Match Deficiencies and Strategic Lack of Evolution
Only playing hardens cricketers for the various scenarios they walk out to face, and it is in this area where England have thus far fallen well short. It is not only with the batting – as poor as some of the decision-making has been – but an bowling attack that seems without a spearhead. No bowler has demonstrated the patience or discipline that the otherworldly Mitchell Starc and his support cast have delivered.
McCullum's unconventional outlook was liberating during its first 12 months, an excellent, well diagnosed remedy to eradicate the lethargy that came before. The frustration now stems from how it has seemingly failed to move beyond that initial phase – the lack of an upgrade to the initial philosophy that has seen results taper off to 14 wins and 14 losses from their last 30 Tests.
Squad Focus and Selection Dilemmas
One such player is the wicketkeeper-batter, a gifted player, undoubtedly, but one who is being constantly tested on both edges and missed two key chances as wicketkeeper. The situation is not aided when your counterpart, the Australian keeper, has just produced a masterful performance.

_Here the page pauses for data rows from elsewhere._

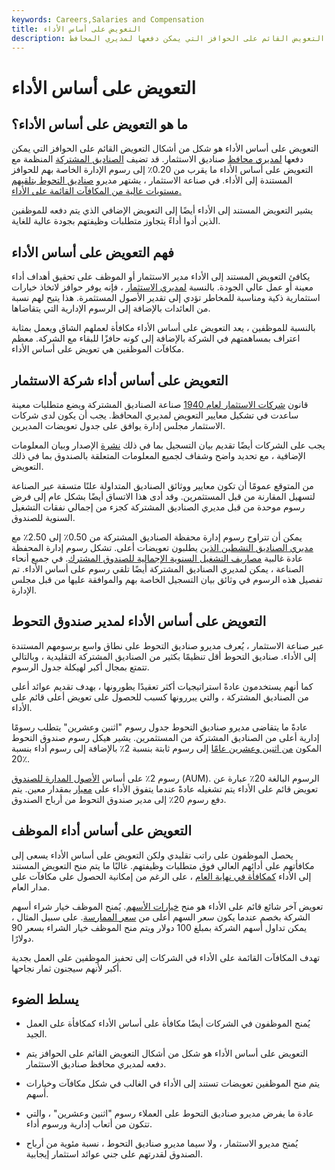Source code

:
 ```yaml
---
keywords: Careers,Salaries and Compensation
title: التعويض على أساس الأداء
description: التعويض على أساس الأداء هو شكل من أشكال التعويض القائم على الحوافز التي يمكن دفعها لمديري المحافظ.
---
```


# التعويض على أساس الأداء
## ما هو التعويض على أساس الأداء؟

التعويض على أساس الأداء هو شكل من أشكال التعويض القائم على الحوافز التي يمكن دفعها [لمديري محافظ](/portfoliomanager) صناديق الاستثمار. قد تضيف [الصناديق المشتركة](/mutualfund) المنظمة مع التعويض على أساس الأداء ما يقرب من 0.20٪ إلى رسوم الإدارة الخاصة بهم للحوافز المستندة إلى الأداء. في صناعة الاستثمار ، يشتهر مديرو [صناديق التحوط بتلقيهم مستويات عالية من المكافآت القائمة على الأداء.](/hedgefund)

يشير التعويض المستند إلى الأداء أيضًا إلى التعويض الإضافي الذي يتم دفعه للموظفين الذين أدوا أداءً يتجاوز متطلبات وظيفتهم بجودة عالية للغاية.

## فهم التعويض على أساس الأداء

يكافئ التعويض المستند إلى الأداء مدير الاستثمار أو الموظف على تحقيق أهداف أداء معينة أو عمل عالي الجودة. بالنسبة [لمديري الاستثمار](/investment-manager) ، فإنه يوفر حوافز لاتخاذ خيارات استثمارية ذكية ومناسبة للمخاطر تؤدي إلى تقدير الأصول المستثمرة. هذا يتيح لهم نسبة من العائدات بالإضافة إلى الرسوم الإدارية التي يتقاضاها.

بالنسبة للموظفين ، يعد التعويض على أساس الأداء مكافأة لعملهم الشاق ويعمل بمثابة اعتراف بمساهمتهم في الشركة بالإضافة إلى كونه حافزًا للبقاء مع الشركة. معظم مكافآت الموظفين هي تعويض على أساس الأداء.

## التعويض على أساس أداء شركة الاستثمار

قانون [شركات الاستثمار لعام 1940](/investmentcompanyact) صناعة الصناديق المشتركة ويضع متطلبات معينة ساعدت في تشكيل معايير التعويض لمديري المحافظ. يجب أن يكون لدى شركات الاستثمار مجلس إدارة يوافق على جدول تعويضات المديرين.

يجب على الشركات أيضًا تقديم بيان التسجيل بما في ذلك [نشرة](/prospectus) الإصدار وبيان المعلومات الإضافية ، مع تحديد واضح وشفاف لجميع المعلومات المتعلقة بالصندوق بما في ذلك التعويض.

من المتوقع عمومًا أن تكون معايير ووثائق الصناديق المتداولة علنًا متسقة عبر الصناعة لتسهيل المقارنة من قبل المستثمرين. وقد أدى هذا الاتساق أيضًا بشكل عام إلى فرض رسوم موحدة من قبل مديري الصناديق المشتركة كجزء من إجمالي نفقات التشغيل السنوية للصندوق.

يمكن أن تتراوح رسوم إدارة محفظة الصناديق المشتركة من 0.50٪ إلى 2.50٪ مع [مديري الصناديق النشطين الذين](/activemanagement) يطلبون تعويضات أعلى. تشكل رسوم إدارة المحفظة عادة غالبية [مصاريف التشغيل السنوية الإجمالية للصندوق المشترك](/tafoe). في جميع أنحاء الصناعة ، يمكن لمديري الصناديق المشتركة أيضًا تلقي رسوم على أساس الأداء. تم تفصيل هذه الرسوم في وثائق بيان التسجيل الخاصة بهم والموافقة عليها من قبل مجلس الإدارة.

## التعويض على أساس الأداء لمدير صندوق التحوط

عبر صناعة الاستثمار ، يُعرف مديرو صناديق التحوط على نطاق واسع برسومهم المستندة إلى الأداء. صناديق التحوط أقل تنظيمًا بكثير من الصناديق المشتركة التقليدية ، وبالتالي تتمتع بمجال أكبر لهيكلة جدول الرسوم.

كما أنهم يستخدمون عادةً استراتيجيات أكثر تعقيدًا يطورونها ، بهدف تقديم عوائد أعلى من الصناديق المشتركة ، والتي يبررونها كسبب للحصول على تعويض أعلى قائم على الأداء.

عادةً ما يتقاضى مديرو صناديق التحوط جدول رسوم "اثنين وعشرين" يتطلب رسومًا إدارية أعلى من الصناديق المشتركة من المستثمرين. يشير هيكل رسوم صندوق التحوط المكون [من اثنين وعشرين عامًا](/two_and_twenty) إلى رسوم ثابتة بنسبة 2٪ بالإضافة إلى رسوم أداء بنسبة 20٪.

رسوم 2٪ على أساس [الأصول المدارة للصندوق](/aum) (AUM). الرسوم البالغة 20٪ عبارة عن تعويض قائم على الأداء يتم تشغيله عادةً عندما يتفوق الأداء على [معيار](/benchmark) بمقدار معين. يتم دفع رسوم 20٪ إلى مدير صندوق التحوط من أرباح الصندوق.

## التعويض على أساس أداء الموظف

يحصل الموظفون على راتب تقليدي ولكن التعويض على أساس الأداء يسعى إلى مكافأتهم على أدائهم العالي فوق متطلبات وظيفتهم. غالبًا ما يتم منح التعويض المستند إلى الأداء [كمكافأة في نهاية العام](/bonus) ، على الرغم من إمكانية الحصول على مكافآت على مدار العام.

تعويض آخر شائع قائم على الأداء هو منح [خيارات الأسهم](/eso). يُمنح الموظف خيار شراء أسهم الشركة بخصم عندما يكون سعر السهم أعلى من [سعر الممارسة](/exerciseprice). على سبيل المثال ، يمكن تداول أسهم الشركة بمبلغ 100 دولار ويتم منح الموظف خيار الشراء بسعر 90 دولارًا.

تهدف المكافآت القائمة على الأداء في الشركات إلى تحفيز الموظفين على العمل بجدية أكبر لأنهم سيجنون ثمار نجاحها.

## يسلط الضوء

- يُمنح الموظفون في الشركات أيضًا مكافأة على أساس الأداء كمكافأة على العمل الجيد.

- التعويض على أساس الأداء هو شكل من أشكال التعويض القائم على الحوافز يتم دفعه لمديري محافظ صناديق الاستثمار.

- يتم منح الموظفين تعويضات تستند إلى الأداء في الغالب في شكل مكافآت وخيارات أسهم.

- عادة ما يفرض مديرو صناديق التحوط على العملاء رسوم "اثنين وعشرين" ، والتي تتكون من أتعاب إدارية ورسوم أداء.

- يُمنح مديرو الاستثمار ، ولا سيما مديرو صناديق التحوط ، نسبة مئوية من أرباح الصندوق لقدرتهم على جني عوائد استثمار إيجابية.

Based on the coach's comments after the match, England look likely to persist with Smith in Adelaide. The hope – similar to the broader situation – is that a switch to a more familiar Test setting triggers his top form, with Perth's trampoline surface and the unfamiliar floodlit Test now out of the way.
Another option is to enact the plan discovered during the series win in New Zealand last year by shifting Ollie Pope down to his preferred position as a busy middle order player, giving him the gloves, and selecting a new No 3. Bethell scored runs for the Lions recently, or maybe an all-rounder could fulfil a comparable function to the former spinner in 2023.
In the end, these changes is ideal, with Australia's better fundamentals having shattered pre-series optimism and forced the team's entire approach into the spotlight.